Generally speaking it is more like what you read in the publically available sonar literature with two features that have been simplified so that it can run on a PC without dragging down the processor (the sound modelling being done in the acoustics engine takes up a significant amount of processor resources as it is modelled now): it is a single path model, meaning that all frequencies from the same contact travel along a single path rather than their path being frequency dependent; the shadow zones are rather stryking so sometimes contacts will completely cut out rather than fade away. I'm not sure whether this is realistic but it seems there would be some beam spreading in real life that is not modelled.

All of these features vary greatly by environment along all of the parameters that can be set in the mission editor.

MaHuJa 01-10-06 04:24 AM

The figure Hutch mentioned:
http://www.fas.org/man/dod-101/navy/...P/IMG00015.GIF

...does make me wonder about one thing - generally speaking you could say that it's "how far between the lines"* that says how much of the sound reaches that point. In the illustration, looking at two places, right above the sub, and the place where the drawn line 'touches' the layer, it seems that right above the layer has far more distance between the lines (which should correspond to weaker sound)

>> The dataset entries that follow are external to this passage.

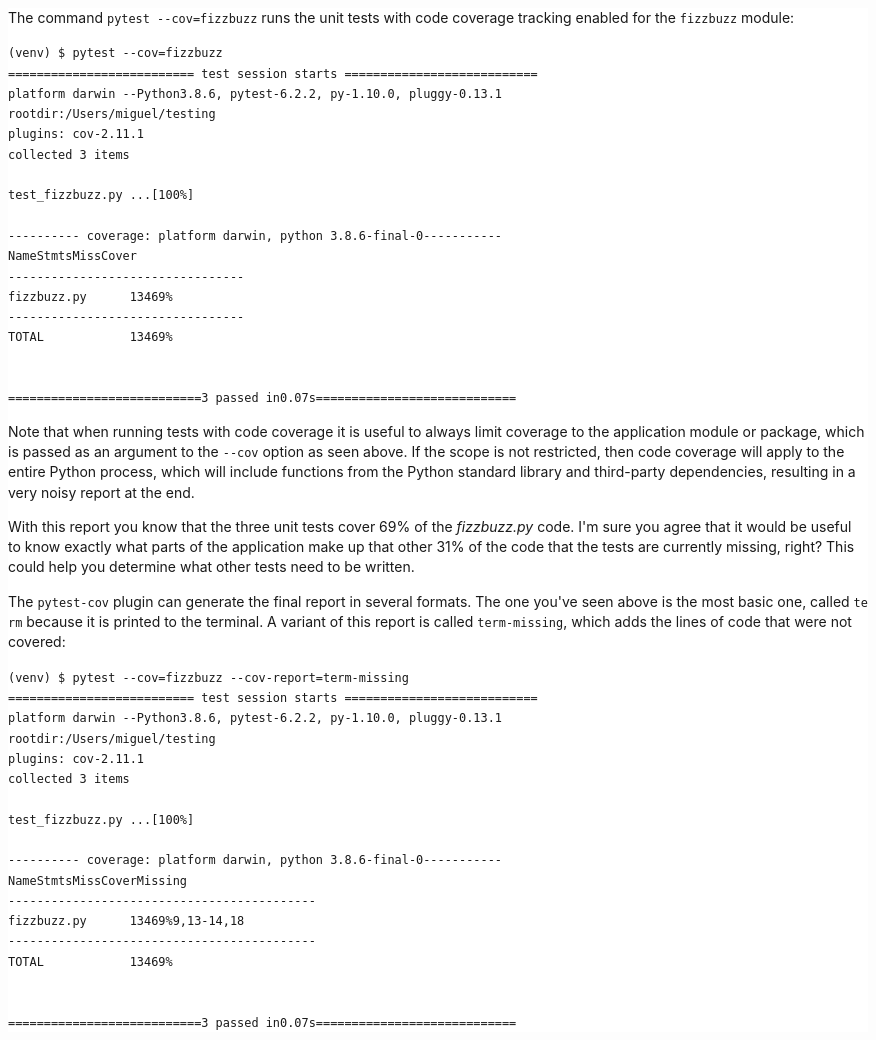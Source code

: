 The command `pytest --cov=fizzbuzz` runs the unit tests with code coverage tracking enabled for the `fizzbuzz` module:

```
(venv) $ pytest --cov=fizzbuzz
========================== test session starts ===========================
platform darwin --Python3.8.6, pytest-6.2.2, py-1.10.0, pluggy-0.13.1
rootdir:/Users/miguel/testing
plugins: cov-2.11.1
collected 3 items

test_fizzbuzz.py ...[100%]

---------- coverage: platform darwin, python 3.8.6-final-0-----------
NameStmtsMissCover
---------------------------------
fizzbuzz.py      13469%
---------------------------------
TOTAL            13469%


===========================3 passed in0.07s============================
```

Note that when running tests with code coverage it is useful to always limit coverage to the application module or package, which is passed as an argument to the `--cov` option as seen above. If the scope is not restricted, then code coverage will apply to the entire Python process, which will include functions from the Python standard library and third-party dependencies, resulting in a very noisy report at the end.

With this report you know that the three unit tests cover 69% of the *fizzbuzz.py* code. I'm sure you agree that it would be useful to know exactly what parts of the application make up that other 31% of the code that the tests are currently missing, right? This could help you determine what other tests need to be written.

The `pytest-cov` plugin can generate the final report in several formats. The one you've seen above is the most basic one, called `term` because it is printed to the terminal. A variant of this report is called `term-missing`, which adds the lines of code that were not covered:

```
(venv) $ pytest --cov=fizzbuzz --cov-report=term-missing
========================== test session starts ===========================
platform darwin --Python3.8.6, pytest-6.2.2, py-1.10.0, pluggy-0.13.1
rootdir:/Users/miguel/testing
plugins: cov-2.11.1
collected 3 items

test_fizzbuzz.py ...[100%]

---------- coverage: platform darwin, python 3.8.6-final-0-----------
NameStmtsMissCoverMissing
-------------------------------------------
fizzbuzz.py      13469%9,13-14,18
-------------------------------------------
TOTAL            13469%


===========================3 passed in0.07s============================
```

*(This example should of course be done with far more lines, and make sure the 'start angle' of each was the previous +n, )

What I'm trying to say, is that based on what I've read about it, the sound should get weaker until at the layer it's completely faded, instead of being full power until the layer instantly cuts it off.

I have, however, not really that much of a clue on how the reality of it is. But if I'm wrong, then I'd like to know how my theory is off.

LuftWolf 01-10-06 12:36 PM

Quote:

What I'm trying to say, is that based on what I've read about it, the sound should get weaker until at the layer it's completely faded, instead of being full power until the layer instantly cuts it off.
I think you're right MaHuJa, it's just that modelling that in DW probably would have taken up too much of the system resources to do properly. According to the developers, there is a lot going on in the background for the sound propagation modeling as it stands now.